In Sub-Saharan Africa there has been a steady rate of urbanization. First, there are the large burgeoning cities which are in most cases industrial, commercial and administrative centers with a population ranging between 500,000 to 3,000,000 or more. Second, there are cities with populations between 100,000 and 500,000. Some have industrial, commercial and administrative activities. Third, there are medium sized towns with a populations between 20,000 and 100,000. Some are district or provincial centers. Fourth, there are small sized towns with populations below 20,000 which are dotted in the countryside.
In terms of urban studies, the first and second categories usually attract the attention of scholars (Mabogunje 1980; 1968; Coquery-Vidrovich 1991; Okafor 1988, 253-63). The third and fourth categories are left out as being insignificant in terms of urbanization, population size, commercial activity and administrative importance. They are lowly rated in terms of importance to urban studies.
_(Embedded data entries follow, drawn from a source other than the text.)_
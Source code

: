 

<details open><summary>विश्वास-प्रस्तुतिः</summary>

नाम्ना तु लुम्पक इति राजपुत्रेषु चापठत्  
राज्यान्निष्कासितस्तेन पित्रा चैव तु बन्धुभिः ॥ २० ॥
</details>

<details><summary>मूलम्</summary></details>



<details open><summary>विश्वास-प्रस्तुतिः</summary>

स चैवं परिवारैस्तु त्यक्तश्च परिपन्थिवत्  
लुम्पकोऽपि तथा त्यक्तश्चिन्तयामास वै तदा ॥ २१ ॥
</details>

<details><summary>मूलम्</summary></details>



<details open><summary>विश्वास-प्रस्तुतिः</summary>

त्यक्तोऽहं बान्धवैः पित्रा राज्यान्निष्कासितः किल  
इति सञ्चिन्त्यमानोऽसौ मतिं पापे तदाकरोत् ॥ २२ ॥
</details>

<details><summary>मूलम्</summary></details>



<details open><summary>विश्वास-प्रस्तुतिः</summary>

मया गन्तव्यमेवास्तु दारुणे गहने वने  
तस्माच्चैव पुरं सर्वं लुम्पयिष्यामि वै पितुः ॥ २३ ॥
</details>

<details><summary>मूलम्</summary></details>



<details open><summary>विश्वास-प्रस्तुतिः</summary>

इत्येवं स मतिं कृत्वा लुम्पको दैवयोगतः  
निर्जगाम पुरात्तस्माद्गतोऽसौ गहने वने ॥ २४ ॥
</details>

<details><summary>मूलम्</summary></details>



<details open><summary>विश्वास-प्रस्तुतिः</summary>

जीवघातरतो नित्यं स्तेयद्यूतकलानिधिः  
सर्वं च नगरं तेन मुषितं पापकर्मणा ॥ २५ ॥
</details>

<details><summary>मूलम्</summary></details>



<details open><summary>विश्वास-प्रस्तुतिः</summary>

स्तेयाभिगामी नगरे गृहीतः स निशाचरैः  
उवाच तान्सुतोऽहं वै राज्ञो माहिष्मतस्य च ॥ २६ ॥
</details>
Although they vary in size and population, small- and medium-sized towns play similar and crucial roles in the economic, social and political development of the areas in which they are located. They serve as links between the urban centers and the rural countryside. They also act as centers of innovation and diffusion of ideas from the urban areas to the countryside and vice-versa. From the urban point of view, small- and medium-sized towns are seen and treated as forward bases for the domination of the countryside. In the rural view, they are seen and treated as either markets or distribution centers at which the produce of rural areas are collected, marketed and absorbed in the local, regional or export market economy. In short, they are seen as points at which capitalist and peasant economies meet and co-exist.